• [YOUR ASSIGNMENT] Among the entries below, find how many lines carry the word "value" and state only that figure.

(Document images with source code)

● ● ●

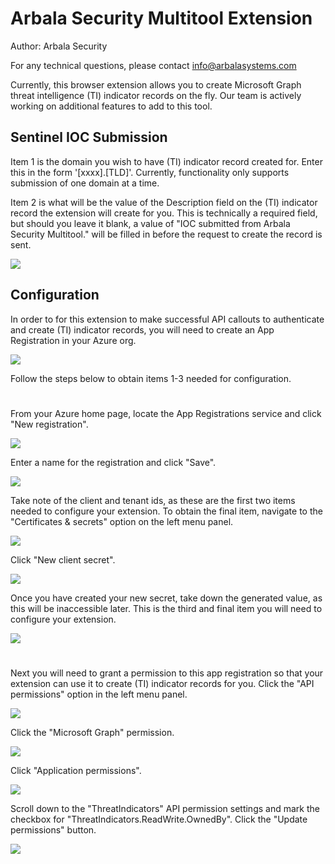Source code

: # Arbala Security Multitool Extension

Author: Arbala Security

For any technical questions, please contact info@arbalasystems.com   

Currently, this browser extension allows you to create Microsoft Graph threat intelligence (TI) indicator records on the fly. Our team is actively working on additional features to add to this tool. 

## Sentinel IOC Submission

Item 1 is the domain you wish to have (TI) indicator record created for. Enter this in the form '[xxxx].[TLD]'. Currently, functionality only supports submission of one domain at a time.

Item 2 is what will be the value of the Description field on the (TI) indicator record the extension will create for you. This is technically a required field, but should you leave it blank, a value of "IOC submitted from Arbala Security Multitool." will be filled in before the request to create the record is sent.

![](Images/submitter.png)

## Configuration

In order to for this extension to make successful API callouts to authenticate and create (TI) indicator records, you will need to create an App Registration in your Azure org.


![](Images/config.png)

Follow the steps below to obtain items 1-3 needed for configuration.

#
From your Azure home page, locate the App Registrations service and click "New registration".

![](Images/appreg1.png)


Enter a name for the registration and click "Save".

![](Images/appreg2.png)


Take note of the client and tenant ids, as these are the first two items needed to configure your extension. To obtain the final item, navigate to the "Certificates & secrets" option on the left menu panel.

![](Images/appreg3.png)


Click "New client secret".

![](Images/appreg4.png)


Once you have created your new secret, take down the generated value, as this will be inaccessible later. This is the third and final item you will need to configure your extension.

![](Images/appreg5.png)

#

Next you will need to grant a permission to this app registration so that your extension can use it to create (TI) indicator records for you. Click the "API permissions" option in the left menu panel.

![](Images/appreg6.png)


Click the "Microsoft Graph" permission.

![](Images/appreg7.png)

Click "Application permissions".

![](Images/appreg_perms.png)

Scroll down to the "ThreatIndicators" API permission settings and mark the checkbox for "ThreatIndicators.ReadWrite.OwnedBy". Click the "Update permissions" button.

![](Images/appreg8.png)

 #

● ● ●

• [YOUR SOLUTION] 2